>>>>>

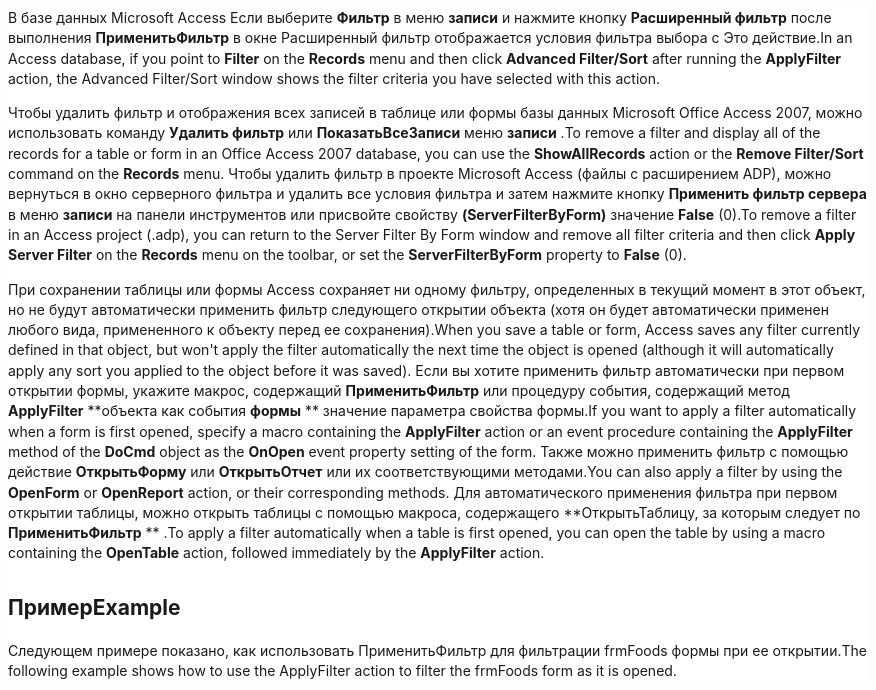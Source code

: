 <span data-ttu-id="e03d8-135">В базе данных Microsoft Access Если выберите **Фильтр** в меню **записи** и нажмите кнопку **Расширенный фильтр** после выполнения **ПрименитьФильтр** в окне Расширенный фильтр отображается условия фильтра выбора с Это действие.</span><span class="sxs-lookup"><span data-stu-id="e03d8-135">In an Access database, if you point to **Filter** on the **Records** menu and then click **Advanced Filter/Sort** after running the **ApplyFilter** action, the Advanced Filter/Sort window shows the filter criteria you have selected with this action.</span></span>

<span data-ttu-id="e03d8-136">Чтобы удалить фильтр и отображения всех записей в таблице или формы базы данных Microsoft Office Access 2007, можно использовать команду **Удалить фильтр** или **ПоказатьВсеЗаписи** меню **записи** .</span><span class="sxs-lookup"><span data-stu-id="e03d8-136">To remove a filter and display all of the records for a table or form in an Office Access 2007 database, you can use the **ShowAllRecords** action or the **Remove Filter/Sort** command on the **Records** menu.</span></span> <span data-ttu-id="e03d8-137">Чтобы удалить фильтр в проекте Microsoft Access (файлы с расширением ADP), можно вернуться в окно серверного фильтра и удалить все условия фильтра и затем нажмите кнопку **Применить фильтр сервера** в меню **записи** на панели инструментов или присвойте свойству **(ServerFilterByForm)** значение **False** (0).</span><span class="sxs-lookup"><span data-stu-id="e03d8-137">To remove a filter in an Access project (.adp), you can return to the Server Filter By Form window and remove all filter criteria and then click **Apply Server Filter** on the **Records** menu on the toolbar, or set the **ServerFilterByForm** property to **False** (0).</span></span>

<span data-ttu-id="e03d8-138">При сохранении таблицы или формы Access сохраняет ни одному фильтру, определенных в текущий момент в этот объект, но не будут автоматически применить фильтр следующего открытии объекта (хотя он будет автоматически применен любого вида, примененного к объекту перед ее сохранения).</span><span class="sxs-lookup"><span data-stu-id="e03d8-138">When you save a table or form, Access saves any filter currently defined in that object, but won't apply the filter automatically the next time the object is opened (although it will automatically apply any sort you applied to the object before it was saved).</span></span> <span data-ttu-id="e03d8-139">Если вы хотите применить фильтр автоматически при первом открытии формы, укажите макрос, содержащий **ПрименитьФильтр** или процедуру события, содержащий метод **ApplyFilter** \*\*объекта как события **формы** \*\* значение параметра свойства формы.</span><span class="sxs-lookup"><span data-stu-id="e03d8-139">If you want to apply a filter automatically when a form is first opened, specify a macro containing the **ApplyFilter** action or an event procedure containing the **ApplyFilter** method of the **DoCmd** object as the **OnOpen** event property setting of the form.</span></span> <span data-ttu-id="e03d8-140">Также можно применить фильтр с помощью действие **ОткрытьФорму** или **ОткрытьОтчет** или их соответствующими методами.</span><span class="sxs-lookup"><span data-stu-id="e03d8-140">You can also apply a filter by using the **OpenForm** or **OpenReport** action, or their corresponding methods.</span></span> <span data-ttu-id="e03d8-141">Для автоматического применения фильтра при первом открытии таблицы, можно открыть таблицы с помощью макроса, содержащего \*\*ОткрытьТаблицу, за которым следует по **ПрименитьФильтр** \*\* .</span><span class="sxs-lookup"><span data-stu-id="e03d8-141">To apply a filter automatically when a table is first opened, you can open the table by using a macro containing the **OpenTable** action, followed immediately by the **ApplyFilter** action.</span></span>

## <a name="example"></a><span data-ttu-id="e03d8-142">Пример</span><span class="sxs-lookup"><span data-stu-id="e03d8-142">Example</span></span>

<span data-ttu-id="e03d8-143">Следующем примере показано, как использовать ПрименитьФильтр для фильтрации frmFoods формы при ее открытии.</span><span class="sxs-lookup"><span data-stu-id="e03d8-143">The following example shows how to use the ApplyFilter action to filter the frmFoods form as it is opened.</span></span>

<<<<<

▶ [WHAT YOU WILL DO] Retype each line of the data exactly, beginning with the first; include the line containing "with this action.</span></span>" and stop there, skipping every picture.

▶ [EXERCISE RESPONSE]
Source code

: <span data-ttu-id="e03d8-135">В базе данных Microsoft Access Если выберите **Фильтр** в меню **записи** и нажмите кнопку **Расширенный фильтр** после выполнения **ПрименитьФильтр** в окне Расширенный фильтр отображается условия фильтра выбора с Это действие.</span><span class="sxs-lookup"><span data-stu-id="e03d8-135">In an Access database, if you point to **Filter** on the **Records** menu and then click **Advanced Filter/Sort** after running the **ApplyFilter** action, the Advanced Filter/Sort window shows the filter criteria you have selected with this action.</span></span>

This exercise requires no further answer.